Available data
%%

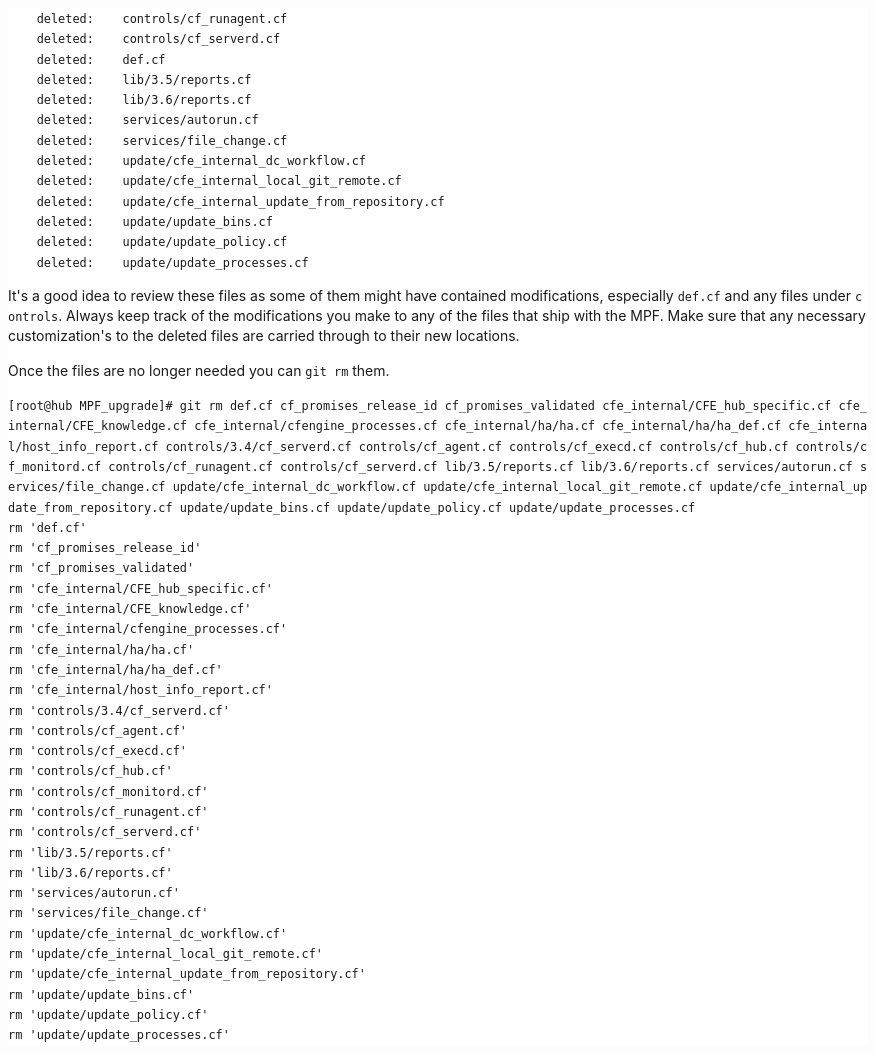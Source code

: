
 ```console
	deleted:    controls/cf_runagent.cf
	deleted:    controls/cf_serverd.cf
	deleted:    def.cf
	deleted:    lib/3.5/reports.cf
	deleted:    lib/3.6/reports.cf
	deleted:    services/autorun.cf
	deleted:    services/file_change.cf
	deleted:    update/cfe_internal_dc_workflow.cf
	deleted:    update/cfe_internal_local_git_remote.cf
	deleted:    update/cfe_internal_update_from_repository.cf
	deleted:    update/update_bins.cf
	deleted:    update/update_policy.cf
	deleted:    update/update_processes.cf
```

It's a good idea to review these files as some of them might have contained
modifications, especially `def.cf` and any files under `controls`. Always keep
track of the modifications you make to any of the files that ship with the
MPF. Make sure that any necessary customization's to the deleted files are
carried through to their new locations.

Once the files are no longer needed you can `git rm` them.

```console
[root@hub MPF_upgrade]# git rm def.cf cf_promises_release_id cf_promises_validated cfe_internal/CFE_hub_specific.cf cfe_internal/CFE_knowledge.cf cfe_internal/cfengine_processes.cf cfe_internal/ha/ha.cf cfe_internal/ha/ha_def.cf cfe_internal/host_info_report.cf controls/3.4/cf_serverd.cf controls/cf_agent.cf controls/cf_execd.cf controls/cf_hub.cf controls/cf_monitord.cf controls/cf_runagent.cf controls/cf_serverd.cf lib/3.5/reports.cf lib/3.6/reports.cf services/autorun.cf services/file_change.cf update/cfe_internal_dc_workflow.cf update/cfe_internal_local_git_remote.cf update/cfe_internal_update_from_repository.cf update/update_bins.cf update/update_policy.cf update/update_processes.cf
rm 'def.cf'
rm 'cf_promises_release_id'
rm 'cf_promises_validated'
rm 'cfe_internal/CFE_hub_specific.cf'
rm 'cfe_internal/CFE_knowledge.cf'
rm 'cfe_internal/cfengine_processes.cf'
rm 'cfe_internal/ha/ha.cf'
rm 'cfe_internal/ha/ha_def.cf'
rm 'cfe_internal/host_info_report.cf'
rm 'controls/3.4/cf_serverd.cf'
rm 'controls/cf_agent.cf'
rm 'controls/cf_execd.cf'
rm 'controls/cf_hub.cf'
rm 'controls/cf_monitord.cf'
rm 'controls/cf_runagent.cf'
rm 'controls/cf_serverd.cf'
rm 'lib/3.5/reports.cf'
rm 'lib/3.6/reports.cf'
rm 'services/autorun.cf'
rm 'services/file_change.cf'
rm 'update/cfe_internal_dc_workflow.cf'
rm 'update/cfe_internal_local_git_remote.cf'
rm 'update/cfe_internal_update_from_repository.cf'
rm 'update/update_bins.cf'
rm 'update/update_policy.cf'
rm 'update/update_processes.cf'
```
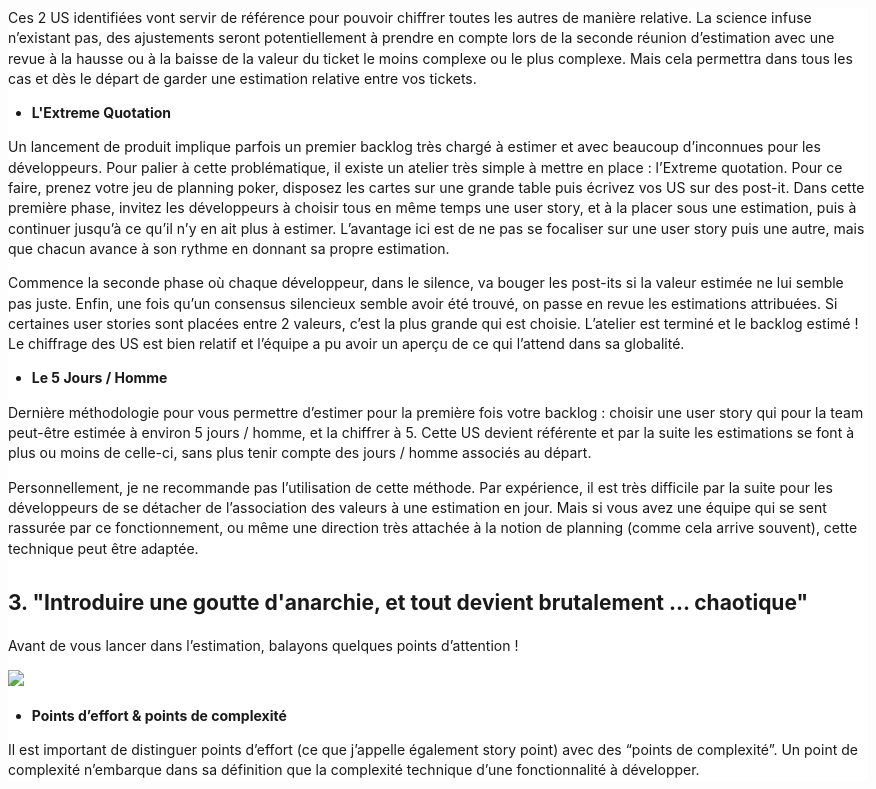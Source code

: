 Ces 2 US identifiées vont servir de référence pour pouvoir chiffrer toutes les autres de manière relative.
La science infuse n’existant pas, des ajustements seront potentiellement à prendre en compte lors de la seconde réunion d’estimation avec une revue à la hausse ou à la baisse de la valeur du ticket le moins complexe ou le plus complexe.
Mais cela permettra dans tous les cas et dès le départ de garder une estimation relative entre vos tickets.

-   **L'Extreme Quotation**

Un lancement de produit implique parfois un premier backlog très chargé à estimer et avec beaucoup d’inconnues pour les développeurs. Pour palier à cette problématique, il existe un atelier très simple à mettre en place : l’Extreme quotation.
Pour ce faire, prenez votre jeu de planning poker, disposez les cartes sur une grande table puis écrivez vos US sur des post-it.
Dans cette première phase, invitez les développeurs à choisir tous en même temps une user story, et à la placer sous une estimation, puis à continuer jusqu’à ce qu’il n’y en ait plus à estimer. L’avantage ici est de ne pas se focaliser sur une user story puis une autre, mais que chacun avance à son rythme en donnant sa propre estimation.

Commence la seconde phase où chaque développeur, dans le silence, va bouger les post-its si la valeur estimée ne lui semble pas juste.
Enfin, une fois qu’un consensus silencieux semble avoir été trouvé, on passe en revue les estimations attribuées. Si certaines user stories sont placées entre 2 valeurs, c’est la plus grande qui est choisie.
L’atelier est terminé et le backlog estimé ! Le chiffrage des US est bien relatif et l’équipe a pu avoir un aperçu de ce qui l’attend dans sa globalité.

-   **Le 5 Jours / Homme**

Dernière méthodologie pour vous permettre d’estimer pour la première fois votre backlog : choisir une user story qui pour la team peut-être estimée à environ 5 jours / homme, et la chiffrer à 5. Cette US devient référente et par la suite les estimations se font à plus ou moins de celle-ci, sans plus tenir compte des jours / homme associés au départ.

Personnellement, je ne recommande pas l’utilisation de cette méthode. Par expérience, il est très difficile par la suite pour les développeurs de se détacher de l’association des valeurs à une estimation en jour.
Mais si vous avez une équipe qui se sent rassurée par ce fonctionnement, ou même une direction très attachée à la notion de planning (comme cela arrive souvent), cette technique peut être adaptée.

## 3. "Introduire une goutte d'anarchie, et tout devient brutalement ... chaotique"

Avant de vous lancer dans l’estimation, balayons quelques points d’attention !

![]({BASE_URL}/imgs/articles/2019-10-22-joker-planning-estimer-backlog/black-joker.jpg)


-   **Points d’effort & points de complexité**

Il est important de distinguer points d’effort (ce que j’appelle également story point) avec des “points de complexité”.
Un point de complexité n’embarque dans sa définition que la complexité technique d’une fonctionnalité à développer.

%%

What this task involves
Return all lines from the data that include the string "complexité".

Exercise answer
-   **Points d’effort & points de complexité**
Il est important de distinguer points d’effort (ce que j’appelle également story point) avec des “points de complexité”.
Un point de complexité n’embarque dans sa définition que la complexité technique d’une fonctionnalité à développer.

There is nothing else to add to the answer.